- Exercise objective
Your job here is to restate every record exactly, pictures excluded.

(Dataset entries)
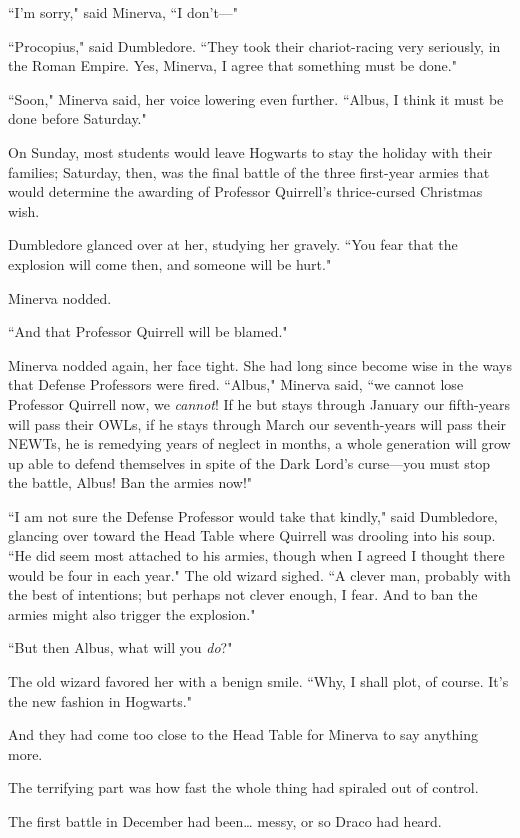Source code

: ``I'm sorry," said Minerva, ``I don't—"

``Procopius," said Dumbledore. ``They took their chariot-racing very seriously, in the Roman Empire. Yes, Minerva, I agree that something must be done."

``Soon," Minerva said, her voice lowering even further. ``Albus, I think it must be done before Saturday."

On Sunday, most students would leave Hogwarts to stay the holiday with their families; Saturday, then, was the final battle of the three first-year armies that would determine the awarding of Professor Quirrell's thrice-cursed Christmas wish.

Dumbledore glanced over at her, studying her gravely. ``You fear that the explosion will come then, and someone will be hurt."

Minerva nodded.

``And that Professor Quirrell will be blamed."

Minerva nodded again, her face tight. She had long since become wise in the ways that Defense Professors were fired. ``Albus," Minerva said, ``we cannot lose Professor Quirrell now, we \emph{cannot}! If he but stays through January our fifth-years will pass their OWLs, if he stays through March our seventh-years will pass their NEWTs, he is remedying years of neglect in months, a whole generation will grow up able to defend themselves in spite of the Dark Lord's curse—you must stop the battle, Albus! Ban the armies now!"

``I am not sure the Defense Professor would take that kindly," said Dumbledore, glancing over toward the Head Table where Quirrell was drooling into his soup. ``He did seem most attached to his armies, though when I agreed I thought there would be four in each year." The old wizard sighed. ``A clever man, probably with the best of intentions; but perhaps not clever enough, I fear. And to ban the armies might also trigger the explosion."

``But then Albus, what will you \emph{do}?"

The old wizard favored her with a benign smile. ``Why, I shall plot, of course. It's the new fashion in Hogwarts."

And they had come too close to the Head Table for Minerva to say anything more.

\later

The terrifying part was how fast the whole thing had spiraled out of control.

The first battle in December had been{\ldots} messy, or so Draco had heard.

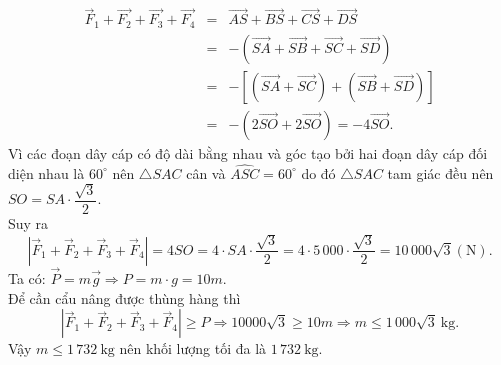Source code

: \begin{bt}
{\begin{eqnarray*}
			 \overrightarrow{F}_{1}+\overrightarrow{F_{2}}+\overrightarrow{F_{3}}+\overrightarrow{F_{4}}
			&=& \overrightarrow{A S}+\overrightarrow{B  S}+\overrightarrow{C S}+\overrightarrow{D S}\\
			&=&-  \left(\overrightarrow{S A}+\overrightarrow{S B}+\overrightarrow{S C}+\overrightarrow{S D}\right)\\
			&=& -\left[\left(\overrightarrow{S A}+\overrightarrow{S  C}\right)+\left(\overrightarrow{S B}+\overrightarrow{S D}\right)\right]\\
			&=&- \left(2 \overrightarrow{S O}+2 \overrightarrow{S O}\right)=-4  \overrightarrow{S O}.
		\end{eqnarray*}
		Vì các  đoạn dây cáp có độ dài bằng nhau và góc tạo bởi hai đoạn dây cáp đối diện nhau là $60^{\circ}$ nên $\triangle SAC$ cân và $\widehat{ASC}=60^{\circ}$ do đó $\triangle SAC$ tam giác đều nên $SO = SA \cdot \dfrac{\sqrt{3}}{2}$.\\
		Suy  ra
		\[\left|\overrightarrow{F}_{1}+\overrightarrow{F}_{2}+\overrightarrow{F}_{3}+\overrightarrow{F}_{4}\right|=4 S  O=4 \cdot S A \cdot \dfrac{\sqrt{3}}{2}=4 \cdot 5\,000 \cdot \dfrac{\sqrt{3}}{2}=10\,000 \sqrt{3} (\mathrm{N}).\]
		Ta có:  $\overrightarrow{P}=m \overrightarrow{g} \Rightarrow P=m \cdot g=10 m$.\\
		Để cần  cẩu nâng được thùng hàng thì
		\[\left|\overrightarrow{F}_{1}+\overrightarrow{F}_{2}+\overrightarrow{F}_{3}+\overrightarrow{F}_{4}\right| \geq P \Rightarrow 10000 \sqrt{3} \geq 10  m \Rightarrow m \leq 1\,000 \sqrt{3} \mathrm{~kg}.\]
		 Vậy $m \leq 1\,732 \mathrm{~kg}$ nên khối lượng tối đa là $1\,732 \mathrm{~kg}$.
	} 
\end{bt}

- Response below
Source code

: ``I'm sorry," said Minerva, ``I don't—"

``Procopius," said Dumbledore. ``They took their chariot-racing very seriously, in the Roman Empire. Yes, Minerva, I agree that something must be done."

``Soon," Minerva said, her voice lowering even further. ``Albus, I think it must be done before Saturday."

On Sunday, most students would leave Hogwarts to stay the holiday with their families; Saturday, then, was the final battle of the three first-year armies that would determine the awarding of Professor Quirrell's thrice-cursed Christmas wish.

Dumbledore glanced over at her, studying her gravely. ``You fear that the explosion will come then, and someone will be hurt."

Minerva nodded.

``And that Professor Quirrell will be blamed."

Minerva nodded again, her face tight. She had long since become wise in the ways that Defense Professors were fired. ``Albus," Minerva said, ``we cannot lose Professor Quirrell now, we \emph{cannot}! If he but stays through January our fifth-years will pass their OWLs, if he stays through March our seventh-years will pass their NEWTs, he is remedying years of neglect in months, a whole generation will grow up able to defend themselves in spite of the Dark Lord's curse—you must stop the battle, Albus! Ban the armies now!"

``I am not sure the Defense Professor would take that kindly," said Dumbledore, glancing over toward the Head Table where Quirrell was drooling into his soup. ``He did seem most attached to his armies, though when I agreed I thought there would be four in each year." The old wizard sighed. ``A clever man, probably with the best of intentions; but perhaps not clever enough, I fear. And to ban the armies might also trigger the explosion."

``But then Albus, what will you \emph{do}?"

The old wizard favored her with a benign smile. ``Why, I shall plot, of course. It's the new fashion in Hogwarts."

And they had come too close to the Head Table for Minerva to say anything more.

\later

The terrifying part was how fast the whole thing had spiraled out of control.

The first battle in December had been{\ldots} messy, or so Draco had heard.

Source code

: \begin{bt}
{\begin{eqnarray*}
			 \overrightarrow{F}_{1}+\overrightarrow{F_{2}}+\overrightarrow{F_{3}}+\overrightarrow{F_{4}}
			&=& \overrightarrow{A S}+\overrightarrow{B  S}+\overrightarrow{C S}+\overrightarrow{D S}\\
			&=&-  \left(\overrightarrow{S A}+\overrightarrow{S B}+\overrightarrow{S C}+\overrightarrow{S D}\right)\\
			&=& -\left[\left(\overrightarrow{S A}+\overrightarrow{S  C}\right)+\left(\overrightarrow{S B}+\overrightarrow{S D}\right)\right]\\
			&=&- \left(2 \overrightarrow{S O}+2 \overrightarrow{S O}\right)=-4  \overrightarrow{S O}.
		\end{eqnarray*}
		Vì các  đoạn dây cáp có độ dài bằng nhau và góc tạo bởi hai đoạn dây cáp đối diện nhau là $60^{\circ}$ nên $\triangle SAC$ cân và $\widehat{ASC}=60^{\circ}$ do đó $\triangle SAC$ tam giác đều nên $SO = SA \cdot \dfrac{\sqrt{3}}{2}$.\\
		Suy  ra
		\[\left|\overrightarrow{F}_{1}+\overrightarrow{F}_{2}+\overrightarrow{F}_{3}+\overrightarrow{F}_{4}\right|=4 S  O=4 \cdot S A \cdot \dfrac{\sqrt{3}}{2}=4 \cdot 5\,000 \cdot \dfrac{\sqrt{3}}{2}=10\,000 \sqrt{3} (\mathrm{N}).\]
		Ta có:  $\overrightarrow{P}=m \overrightarrow{g} \Rightarrow P=m \cdot g=10 m$.\\
		Để cần  cẩu nâng được thùng hàng thì
		\[\left|\overrightarrow{F}_{1}+\overrightarrow{F}_{2}+\overrightarrow{F}_{3}+\overrightarrow{F}_{4}\right| \geq P \Rightarrow 10000 \sqrt{3} \geq 10  m \Rightarrow m \leq 1\,000 \sqrt{3} \mathrm{~kg}.\]
		 Vậy $m \leq 1\,732 \mathrm{~kg}$ nên khối lượng tối đa là $1\,732 \mathrm{~kg}$.
	} 
\end{bt}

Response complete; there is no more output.